(Items from a data source)
· · · ·

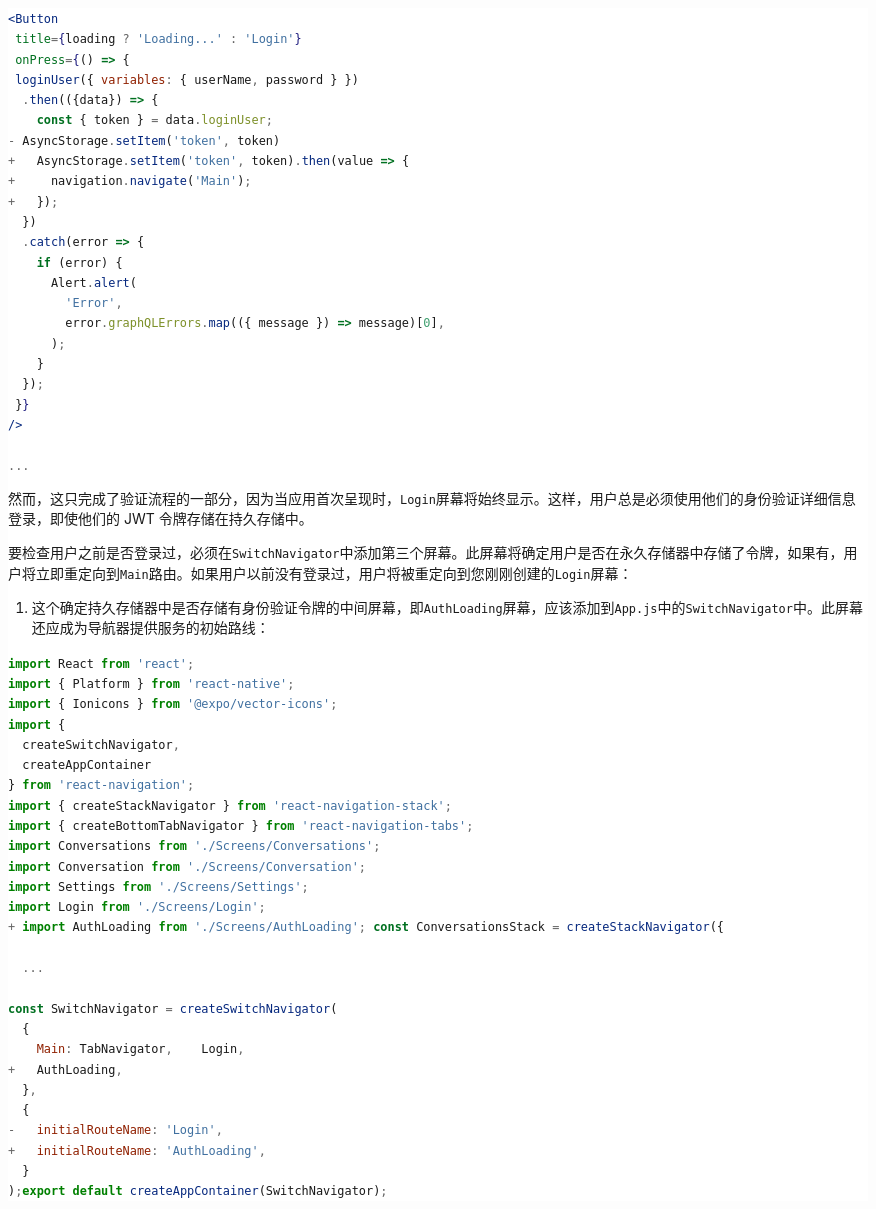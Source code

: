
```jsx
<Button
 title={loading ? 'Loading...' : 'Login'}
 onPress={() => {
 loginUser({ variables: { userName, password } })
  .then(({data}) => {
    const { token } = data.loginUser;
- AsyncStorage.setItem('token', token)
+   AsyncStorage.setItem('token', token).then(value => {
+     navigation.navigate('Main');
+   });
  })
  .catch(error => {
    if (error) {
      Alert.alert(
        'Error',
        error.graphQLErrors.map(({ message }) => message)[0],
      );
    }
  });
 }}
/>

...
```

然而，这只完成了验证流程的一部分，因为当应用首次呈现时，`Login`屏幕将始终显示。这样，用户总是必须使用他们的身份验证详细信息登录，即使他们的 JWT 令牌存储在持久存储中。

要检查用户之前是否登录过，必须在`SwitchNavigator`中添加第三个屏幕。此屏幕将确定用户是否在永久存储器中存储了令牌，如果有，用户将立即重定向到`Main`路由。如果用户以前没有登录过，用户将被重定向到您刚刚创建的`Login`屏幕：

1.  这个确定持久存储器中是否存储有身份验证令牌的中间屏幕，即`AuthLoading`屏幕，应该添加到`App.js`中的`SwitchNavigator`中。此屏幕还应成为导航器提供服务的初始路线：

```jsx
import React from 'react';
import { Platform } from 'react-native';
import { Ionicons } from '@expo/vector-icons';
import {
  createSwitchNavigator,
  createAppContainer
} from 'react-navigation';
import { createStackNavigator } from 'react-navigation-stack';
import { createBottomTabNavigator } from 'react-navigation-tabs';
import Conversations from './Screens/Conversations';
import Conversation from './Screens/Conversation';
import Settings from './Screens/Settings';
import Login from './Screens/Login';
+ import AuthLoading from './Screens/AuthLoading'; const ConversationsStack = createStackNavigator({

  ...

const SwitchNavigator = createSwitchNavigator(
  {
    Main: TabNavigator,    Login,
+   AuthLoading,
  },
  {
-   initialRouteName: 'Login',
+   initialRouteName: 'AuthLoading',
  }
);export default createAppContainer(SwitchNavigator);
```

· · · ·

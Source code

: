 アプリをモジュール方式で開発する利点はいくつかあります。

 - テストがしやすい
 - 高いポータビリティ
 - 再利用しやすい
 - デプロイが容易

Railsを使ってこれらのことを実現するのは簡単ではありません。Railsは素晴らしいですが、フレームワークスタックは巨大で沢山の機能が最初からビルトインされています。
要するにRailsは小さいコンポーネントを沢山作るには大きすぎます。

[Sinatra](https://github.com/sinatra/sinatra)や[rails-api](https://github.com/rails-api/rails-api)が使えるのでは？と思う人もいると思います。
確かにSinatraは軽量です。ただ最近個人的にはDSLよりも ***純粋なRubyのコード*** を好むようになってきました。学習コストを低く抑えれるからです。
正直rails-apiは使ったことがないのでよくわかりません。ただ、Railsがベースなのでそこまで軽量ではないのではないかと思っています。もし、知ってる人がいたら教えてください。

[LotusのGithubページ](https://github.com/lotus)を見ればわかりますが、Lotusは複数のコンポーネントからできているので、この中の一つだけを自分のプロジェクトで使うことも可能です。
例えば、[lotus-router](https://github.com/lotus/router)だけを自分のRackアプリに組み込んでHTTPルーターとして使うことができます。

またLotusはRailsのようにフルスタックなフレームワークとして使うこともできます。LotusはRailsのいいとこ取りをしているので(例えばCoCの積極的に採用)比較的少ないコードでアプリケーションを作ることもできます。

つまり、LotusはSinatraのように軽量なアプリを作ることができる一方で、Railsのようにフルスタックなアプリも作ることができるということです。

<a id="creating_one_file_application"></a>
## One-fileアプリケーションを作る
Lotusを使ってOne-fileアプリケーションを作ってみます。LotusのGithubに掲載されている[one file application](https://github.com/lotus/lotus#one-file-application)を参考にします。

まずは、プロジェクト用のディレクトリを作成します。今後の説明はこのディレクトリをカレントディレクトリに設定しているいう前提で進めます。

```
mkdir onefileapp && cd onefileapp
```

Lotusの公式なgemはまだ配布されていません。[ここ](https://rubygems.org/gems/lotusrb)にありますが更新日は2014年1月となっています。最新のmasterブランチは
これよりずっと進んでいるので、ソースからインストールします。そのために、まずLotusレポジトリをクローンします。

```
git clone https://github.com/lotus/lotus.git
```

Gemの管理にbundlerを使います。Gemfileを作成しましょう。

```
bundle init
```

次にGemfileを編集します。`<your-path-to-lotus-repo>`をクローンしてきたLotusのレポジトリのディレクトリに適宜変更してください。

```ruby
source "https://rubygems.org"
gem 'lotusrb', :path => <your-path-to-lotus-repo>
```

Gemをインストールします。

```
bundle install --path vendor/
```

· · · ·

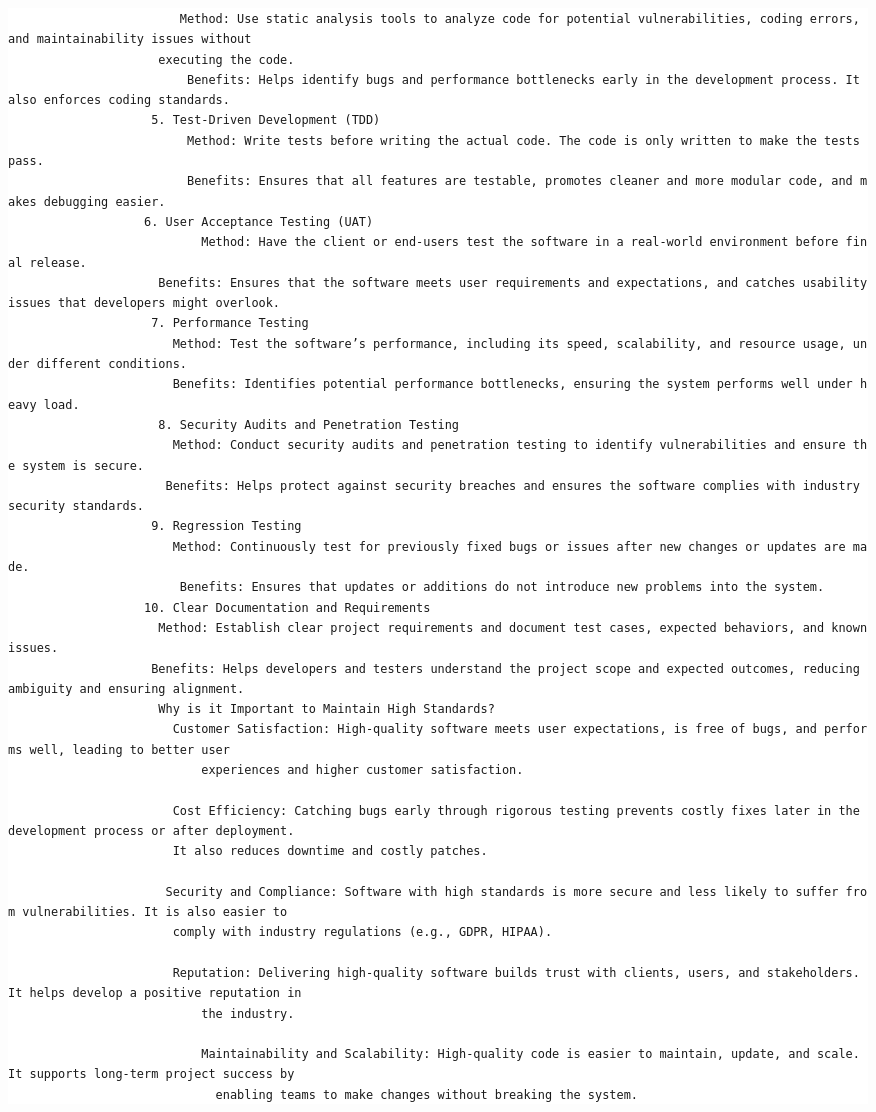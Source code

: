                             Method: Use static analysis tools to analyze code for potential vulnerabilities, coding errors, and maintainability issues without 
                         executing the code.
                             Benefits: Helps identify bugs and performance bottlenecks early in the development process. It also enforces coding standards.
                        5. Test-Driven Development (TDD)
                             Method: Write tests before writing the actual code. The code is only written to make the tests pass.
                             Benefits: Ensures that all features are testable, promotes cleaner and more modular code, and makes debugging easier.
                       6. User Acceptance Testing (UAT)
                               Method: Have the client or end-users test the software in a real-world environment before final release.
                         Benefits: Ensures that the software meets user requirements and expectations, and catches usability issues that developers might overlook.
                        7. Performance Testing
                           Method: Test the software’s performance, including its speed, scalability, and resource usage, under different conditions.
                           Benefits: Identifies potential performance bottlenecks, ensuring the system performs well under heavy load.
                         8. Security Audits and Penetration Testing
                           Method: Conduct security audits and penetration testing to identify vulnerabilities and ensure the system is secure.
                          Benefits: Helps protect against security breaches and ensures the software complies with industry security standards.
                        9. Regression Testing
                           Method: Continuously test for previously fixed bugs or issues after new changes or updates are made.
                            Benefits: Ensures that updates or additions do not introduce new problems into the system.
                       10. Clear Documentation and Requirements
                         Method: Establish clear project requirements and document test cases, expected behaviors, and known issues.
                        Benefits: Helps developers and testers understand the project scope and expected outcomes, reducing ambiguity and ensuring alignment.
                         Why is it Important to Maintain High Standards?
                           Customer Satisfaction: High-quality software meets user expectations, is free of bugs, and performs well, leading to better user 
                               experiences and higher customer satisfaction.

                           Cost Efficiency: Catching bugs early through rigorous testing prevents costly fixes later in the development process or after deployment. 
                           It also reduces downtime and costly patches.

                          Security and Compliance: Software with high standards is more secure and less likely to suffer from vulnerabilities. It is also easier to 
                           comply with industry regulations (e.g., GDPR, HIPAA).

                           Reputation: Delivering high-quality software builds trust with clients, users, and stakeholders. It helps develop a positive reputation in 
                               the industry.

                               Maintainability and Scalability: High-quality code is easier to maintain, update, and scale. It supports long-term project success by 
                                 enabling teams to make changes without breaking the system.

· · · ·

## WHAT THE TASK ASKS:
In the entries above, find each line with the word "secure" and show it.

## ANSWER TO THE EXERCISE:
                           Method: Conduct security audits and penetration testing to identify vulnerabilities and ensure the system is secure.
                          Security and Compliance: Software with high standards is more secure and less likely to suffer from vulnerabilities. It is also easier to 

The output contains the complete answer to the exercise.